§ Dataset excerpts:
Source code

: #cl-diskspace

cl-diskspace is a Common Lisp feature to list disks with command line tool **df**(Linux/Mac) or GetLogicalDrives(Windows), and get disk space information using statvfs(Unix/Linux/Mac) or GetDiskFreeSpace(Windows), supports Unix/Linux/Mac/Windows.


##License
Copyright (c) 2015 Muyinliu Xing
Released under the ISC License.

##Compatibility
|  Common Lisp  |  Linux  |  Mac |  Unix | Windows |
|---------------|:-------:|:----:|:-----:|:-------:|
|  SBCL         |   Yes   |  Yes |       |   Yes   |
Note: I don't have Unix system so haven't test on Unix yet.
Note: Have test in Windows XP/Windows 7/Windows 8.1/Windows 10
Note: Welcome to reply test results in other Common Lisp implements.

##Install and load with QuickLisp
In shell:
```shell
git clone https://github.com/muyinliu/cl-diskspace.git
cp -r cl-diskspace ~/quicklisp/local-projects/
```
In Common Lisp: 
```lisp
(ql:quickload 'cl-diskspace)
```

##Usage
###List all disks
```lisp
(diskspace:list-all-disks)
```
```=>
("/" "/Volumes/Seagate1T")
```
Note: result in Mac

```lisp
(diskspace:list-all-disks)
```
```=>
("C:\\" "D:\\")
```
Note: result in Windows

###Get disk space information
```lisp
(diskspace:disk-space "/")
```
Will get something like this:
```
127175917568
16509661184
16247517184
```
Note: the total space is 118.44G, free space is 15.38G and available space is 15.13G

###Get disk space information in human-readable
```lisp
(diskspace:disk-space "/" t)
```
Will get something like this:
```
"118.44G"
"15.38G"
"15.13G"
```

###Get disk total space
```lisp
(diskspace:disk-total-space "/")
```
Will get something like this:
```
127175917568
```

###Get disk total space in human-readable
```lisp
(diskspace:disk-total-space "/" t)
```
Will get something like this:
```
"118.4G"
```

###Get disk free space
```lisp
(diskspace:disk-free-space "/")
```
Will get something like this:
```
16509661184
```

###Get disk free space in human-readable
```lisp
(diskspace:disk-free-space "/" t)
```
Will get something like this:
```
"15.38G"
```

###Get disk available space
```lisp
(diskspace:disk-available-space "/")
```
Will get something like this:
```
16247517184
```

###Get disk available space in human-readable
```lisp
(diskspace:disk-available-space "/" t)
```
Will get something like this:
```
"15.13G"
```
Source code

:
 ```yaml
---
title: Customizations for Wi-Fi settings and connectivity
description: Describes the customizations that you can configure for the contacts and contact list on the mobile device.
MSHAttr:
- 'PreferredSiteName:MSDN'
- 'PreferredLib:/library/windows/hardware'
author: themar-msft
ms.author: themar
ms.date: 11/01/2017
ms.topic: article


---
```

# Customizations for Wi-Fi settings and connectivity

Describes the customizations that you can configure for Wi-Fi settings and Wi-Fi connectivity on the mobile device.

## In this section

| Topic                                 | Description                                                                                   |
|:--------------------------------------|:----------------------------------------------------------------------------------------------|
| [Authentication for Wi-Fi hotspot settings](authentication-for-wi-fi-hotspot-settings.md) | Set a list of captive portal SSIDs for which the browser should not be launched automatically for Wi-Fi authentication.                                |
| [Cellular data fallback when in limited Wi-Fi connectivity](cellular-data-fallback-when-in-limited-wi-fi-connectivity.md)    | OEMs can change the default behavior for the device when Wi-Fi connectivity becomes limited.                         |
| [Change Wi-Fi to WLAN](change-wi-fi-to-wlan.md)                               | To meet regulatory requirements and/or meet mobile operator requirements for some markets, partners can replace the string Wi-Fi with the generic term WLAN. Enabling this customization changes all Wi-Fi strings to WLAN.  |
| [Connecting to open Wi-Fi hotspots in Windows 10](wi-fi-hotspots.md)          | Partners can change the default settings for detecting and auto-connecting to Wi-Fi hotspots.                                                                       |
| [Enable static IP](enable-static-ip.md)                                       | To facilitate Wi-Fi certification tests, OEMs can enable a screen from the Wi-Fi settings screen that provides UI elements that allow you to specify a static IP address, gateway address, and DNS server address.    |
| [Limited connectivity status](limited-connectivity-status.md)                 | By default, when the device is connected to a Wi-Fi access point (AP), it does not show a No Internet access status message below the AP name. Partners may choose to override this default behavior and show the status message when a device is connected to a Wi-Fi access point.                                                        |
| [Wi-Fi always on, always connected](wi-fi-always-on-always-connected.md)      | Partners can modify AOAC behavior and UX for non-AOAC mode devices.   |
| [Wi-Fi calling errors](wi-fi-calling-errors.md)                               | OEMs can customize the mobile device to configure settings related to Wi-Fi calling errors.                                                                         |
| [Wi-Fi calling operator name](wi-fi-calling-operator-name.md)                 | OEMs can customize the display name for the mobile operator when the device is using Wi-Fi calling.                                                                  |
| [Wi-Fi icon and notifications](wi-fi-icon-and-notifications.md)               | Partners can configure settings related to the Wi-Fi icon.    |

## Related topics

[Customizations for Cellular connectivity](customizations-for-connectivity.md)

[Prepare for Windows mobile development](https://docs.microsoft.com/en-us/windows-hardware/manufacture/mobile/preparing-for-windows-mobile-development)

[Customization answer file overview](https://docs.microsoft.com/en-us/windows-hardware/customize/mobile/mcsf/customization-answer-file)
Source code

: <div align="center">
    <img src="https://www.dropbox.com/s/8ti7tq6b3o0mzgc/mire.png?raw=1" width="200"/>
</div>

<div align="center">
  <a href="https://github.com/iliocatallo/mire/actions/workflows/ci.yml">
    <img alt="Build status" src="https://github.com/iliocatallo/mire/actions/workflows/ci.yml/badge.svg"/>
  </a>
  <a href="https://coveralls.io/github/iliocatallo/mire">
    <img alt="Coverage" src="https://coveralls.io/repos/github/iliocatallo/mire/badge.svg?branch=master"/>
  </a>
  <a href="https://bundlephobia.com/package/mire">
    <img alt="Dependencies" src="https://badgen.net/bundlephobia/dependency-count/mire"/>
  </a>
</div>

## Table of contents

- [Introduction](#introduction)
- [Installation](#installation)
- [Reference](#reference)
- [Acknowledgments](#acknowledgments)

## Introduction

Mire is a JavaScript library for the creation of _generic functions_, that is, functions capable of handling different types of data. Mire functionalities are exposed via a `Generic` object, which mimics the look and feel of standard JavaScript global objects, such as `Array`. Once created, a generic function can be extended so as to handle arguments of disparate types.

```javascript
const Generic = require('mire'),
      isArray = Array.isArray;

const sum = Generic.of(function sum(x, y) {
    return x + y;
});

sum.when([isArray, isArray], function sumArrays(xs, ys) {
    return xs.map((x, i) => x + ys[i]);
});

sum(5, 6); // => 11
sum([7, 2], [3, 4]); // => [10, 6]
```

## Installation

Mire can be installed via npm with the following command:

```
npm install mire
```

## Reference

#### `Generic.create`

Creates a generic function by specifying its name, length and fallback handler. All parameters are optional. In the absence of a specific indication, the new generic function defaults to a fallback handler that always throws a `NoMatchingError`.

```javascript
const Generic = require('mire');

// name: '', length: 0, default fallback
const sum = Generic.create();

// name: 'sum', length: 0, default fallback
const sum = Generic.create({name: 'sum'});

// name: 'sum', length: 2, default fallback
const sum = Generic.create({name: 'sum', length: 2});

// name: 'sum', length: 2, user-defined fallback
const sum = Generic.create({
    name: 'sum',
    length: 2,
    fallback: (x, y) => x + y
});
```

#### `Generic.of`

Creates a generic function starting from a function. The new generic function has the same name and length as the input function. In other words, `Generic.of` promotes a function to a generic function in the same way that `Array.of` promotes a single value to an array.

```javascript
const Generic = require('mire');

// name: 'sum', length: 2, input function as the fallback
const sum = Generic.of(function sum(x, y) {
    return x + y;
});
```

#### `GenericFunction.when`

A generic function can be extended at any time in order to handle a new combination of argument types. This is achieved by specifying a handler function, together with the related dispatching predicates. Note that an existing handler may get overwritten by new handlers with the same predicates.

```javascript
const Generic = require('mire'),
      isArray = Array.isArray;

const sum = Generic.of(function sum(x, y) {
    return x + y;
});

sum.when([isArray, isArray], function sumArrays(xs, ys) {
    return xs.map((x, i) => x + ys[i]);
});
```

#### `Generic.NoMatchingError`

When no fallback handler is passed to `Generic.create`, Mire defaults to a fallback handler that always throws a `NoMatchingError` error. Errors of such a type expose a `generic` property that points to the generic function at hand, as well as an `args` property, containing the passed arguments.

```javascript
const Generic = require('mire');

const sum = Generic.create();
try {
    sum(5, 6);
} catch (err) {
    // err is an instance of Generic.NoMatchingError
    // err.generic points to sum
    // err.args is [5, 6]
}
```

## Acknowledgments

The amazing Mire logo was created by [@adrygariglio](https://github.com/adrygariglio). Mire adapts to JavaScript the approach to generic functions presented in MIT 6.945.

§ Your assignment: Copy out each line of the records above that includes "customize".

§ Output below:
| [Wi-Fi calling errors](wi-fi-calling-errors.md)                               | OEMs can customize the mobile device to configure settings related to Wi-Fi calling errors.                                                                         |
| [Wi-Fi calling operator name](wi-fi-calling-operator-name.md)                 | OEMs can customize the display name for the mobile operator when the device is using Wi-Fi calling.                                                                  |
[Customization answer file overview](https://docs.microsoft.com/en-us/windows-hardware/customize/mobile/mcsf/customization-answer-file)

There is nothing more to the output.